Fashion and technology have always gone hand in hand, although at first sight their relationship might not be so evident. Were it not for the evolution of clothing, civilization would not be shaped as we know it today, and had technology never been in the picture, we would not have developed a sense of fashion. From the oldest known breakthroughs, such as bone needles and wooden looms to the development of Post- Industrial Revolution fast fashion, these social and cultural engines have always been undeniably connected. Despite this fact, technology has, however, been the subject of exponential growth over the last decades, whereas fashion has seen less of an evolution, limited by the use of the same materials and techniques.
Now, a new approach to the market is in the make – wearable technology. Fashion and technology have come together once again and have bred a new trend. Still amid full-on mobile expansion, the market has been witness to the wearable explosion: gadgets and accessories that can be worn. Kickstarted by Glass - Google’s augmented reality device - and followed by fitness bracelets, watches and other smart accessories, the wearable revolution is now fast paced.
Its objective is to become ever more wearable and as close to our body as possible, so as to make interaction with it more natural and intuitive.
© Trend Hunter, Co.Design and Tech Crunch
Many in the fashion industry which over a hundred years has been responsible for the development of the products we wear daily - both out of need and as a demonstration of power and status – are still, however, debating over the introduction of this new category. Why are wearables still not an everyday staple when they have been around for years now?

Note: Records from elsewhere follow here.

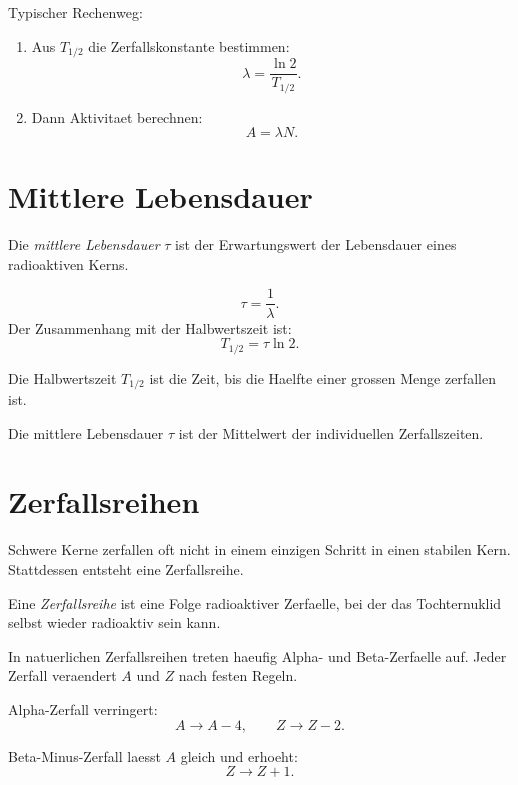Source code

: \begin{examtipbox}
Typischer Rechenweg:
\begin{enumerate}
    \item Aus $T_{1/2}$ die Zerfallskonstante bestimmen:
    \[
        \lambda=\frac{\ln 2}{T_{1/2}}.
    \]
    \item Dann Aktivitaet berechnen:
    \[
        A=\lambda N.
    \]
\end{enumerate}
\end{examtipbox}

\section{Mittlere Lebensdauer}

\begin{definitionbox}
Die \emph{mittlere Lebensdauer} $\tau$ ist der Erwartungswert der Lebensdauer eines
radioaktiven Kerns.
\end{definitionbox}

\begin{formulabox}
\[
    \tau=\frac{1}{\lambda}.
\]
Der Zusammenhang mit der Halbwertszeit ist:
\[
    T_{1/2}=\tau\ln 2.
\]
\end{formulabox}

\begin{conceptbox}
Die Halbwertszeit $T_{1/2}$ ist die Zeit, bis die Haelfte einer grossen Menge
zerfallen ist.

Die mittlere Lebensdauer $\tau$ ist der Mittelwert der individuellen Zerfallszeiten.
\end{conceptbox}

\section{Zerfallsreihen}

Schwere Kerne zerfallen oft nicht in einem einzigen Schritt in einen stabilen Kern.
Stattdessen entsteht eine Zerfallsreihe.

\begin{definitionbox}
Eine \emph{Zerfallsreihe} ist eine Folge radioaktiver Zerfaelle, bei der das
Tochternuklid selbst wieder radioaktiv sein kann.
\end{definitionbox}

\begin{conceptbox}
In natuerlichen Zerfallsreihen treten haeufig Alpha- und Beta-Zerfaelle auf.
Jeder Zerfall veraendert $A$ und $Z$ nach festen Regeln.

Alpha-Zerfall verringert:
\[
    A \rightarrow A-4,
    \qquad
    Z \rightarrow Z-2.
\]

Beta-Minus-Zerfall laesst $A$ gleich und erhoeht:
\[
    Z \rightarrow Z+1.
\]
\end{conceptbox}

Several studies have shown that after six months, a third of wearables consumers such as the Pebble watch or the Jawbone fitness bracelet stop wearing it. That is to say that consumers eventually forget to put them on when they leave the house. Why is this category not appealing enough yet?
Some say that the tech industry is not focusing enough on fashion yet. Others say that the fashion industry is not committed to the introduction of this new category.
In spite of this, both sides have been trying to connect and engage. On the one hand, fashion sees the aesthetic limitations of wearables as an opportunity to intervene and complement them, on the other, it finds that that technology has the potential to set it on a new developmental path. Point in case are successful partnerships between designers and fashion brands being successfully launched, such as Tory Burch’s accessories for Fitbit, the MICA bracelet, which is the product of a collaboration between Opening Ceremony and Intel, or the recently announced Apple Watch, due out this Spring.
Other examples include collaboration platforms, such as the one Intel and CFDA have developed and which provides a space where engineers and fashion designers can meet and use the same language – it provides access to a data bank with all the chips and materials made available by the world’s leading electronic components company in the world. This synergies go all the way to the top, with names such as Paul Deneve, the former YSL CEO, and Angela Ahrendts, former Burberry CEO, entering a tecnhological giant such as Apple.
© Gadfit, Dezeen, Intel NewsRoom and Stellé Audio
Although these gadgets are deemed to be a breakthrough in this category, they are also still seen as very visible, uninteresting, and, often, too dependent on the gadget that charges us up, the smartphone. The feeling of discomfort is probably comparable to the one felt before with so many products - just like what the mobile products went through ten years ago – that meanwhile have unpredictably entered the market and, without us realising it, taken over our lives completely.
Credit Suisse has, nevertheless, estimated that the wearable market will be worth between 30 to 50 thousand million euros within two to four years.
That is not a reality our faces and wrists wear yet, but, just like all the product categories that over time made their way into the market, maybe one day they will.
© Intel, Dezeen and Trendland
Wearables still a have a long way to go, which perhaps doesn’t depend solely on the introduction of fashionable adjectives to their design, but on many other factors that need to be thought over: the availability of components that can be tailored, small and efficient enough to make them just like any of the accessories and clothing we wear on a daily basis. And equally important in the equation are marketing, communication and behavioural psychology – when we introduce a new product category we create a new consumption need, and this is where the answer to the problem lies.
In the end, it is not all just about the coming together of these seemingly independent areas – Fashion and Technology – as these new products will be on, and communicating directly with our bodies. Issues open to discussion are multidisciplinary, quite like all the areas that must work together so that this category can find its place in the market. The discussion is on, how can we contribute to it?